Supplemental Security Income/State Supplementary Payment (SSI/SSP)
The budget would reduce the state supplement to the SSI grant in January 2021 by the same amount as the federal cost of living allowance. Like a number of other cuts in the budget, this cut would be triggered if the state does not receive additional federal funding. Taking income used for basic needs like housing from this vulnerable population that is already living below the poverty line would simply put more older adults and people with disabilities at risk. Instead, the state should ensure the well-being of low-income seniors and people with disabilities across the state and finally address the cuts made to the state supplement (SSP) during the recession. As part of the Californians for SSI coalition, Justice in Aging will continue advocating to increase the SSP grant to an amount that reflects the real cost of living in California.
Earned Income Tax Credit
The budget fails to make the state’s Earned Income Tax Credit more inclusive by extending the credit to immigrant workers who use an ITIN for tax filing.
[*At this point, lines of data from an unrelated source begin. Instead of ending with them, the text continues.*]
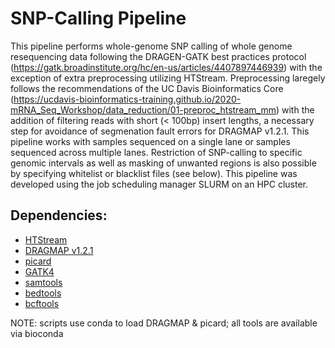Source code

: # SNP-Calling Pipeline
This pipeline performs whole-genome SNP calling of whole genome resequencing data following the DRAGEN-GATK best practices protocol (https://gatk.broadinstitute.org/hc/en-us/articles/4407897446939) with the exception of extra preprocessing utilizing HTStream. Preprocessing laregely follows the recommendations of the UC Davis Bioinformatics Core (https://ucdavis-bioinformatics-training.github.io/2020-mRNA_Seq_Workshop/data_reduction/01-preproc_htstream_mm) with the addition of filtering reads with short (< 100bp) insert lengths, a necessary step for avoidance of segmenation fault errors for DRAGMAP v1.2.1. This pipeline works with samples sequenced on a single lane or samples sequenced across multiple lanes. Restriction of SNP-calling to specific genomic intervals as well as masking of unwanted regions is also possible by specifying whitelist or blacklist files (see below). This pipeline was developed using the job scheduling manager SLURM on an HPC cluster.



## Dependencies:
- [HTStream](https://s4hts.github.io/HTStream/#hts_QWindowTrim)
- [DRAGMAP v1.2.1](https://github.com/Illumina/DRAGMAP)
- [picard](https://github.com/broadinstitute/picard)
- [GATK4](https://github.com/broadinstitute/gatk)
- [samtools](https://github.com/samtools/samtools)
- [bedtools](https://github.com/arq5x/bedtools2)
- [bcftools](https://github.com/samtools/bcftools)

NOTE: scripts use conda to load DRAGMAP & picard; all tools are available via bioconda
Extending the credit would help low-wage working families across the state make ends meet, regardless of immigration status.
The May Revision also includes cuts to programs run through the Department of Aging. Some of these cuts would be offset by other appropriated dollars from the federal funding response to COVID-19, but it is not clear from the budget the extent that these cuts will be entirely offset.
- Eliminate the augmentation for Caregiver Resource Centers (CRCs) that was approved in the 2019-20 budget, which results in losses of $20 million over two fiscal years.
- Reduce funding for senior nutrition programs by $8.45 million with partial offset.
- Reduce funding for the Long-Term Care Ombudsman program by $2 million.
- Reduce funding for the Aging and Disability Resource Centers (ADRCs) by $3 million with partial offset.
We must reject these budget cuts to programs older adults rely on and most critically need during this health crisis. The state budget should protect those most at risk. This includes protecting the health and economic security programs that low-income older adults rely on and ensuring that older adults can age with justice.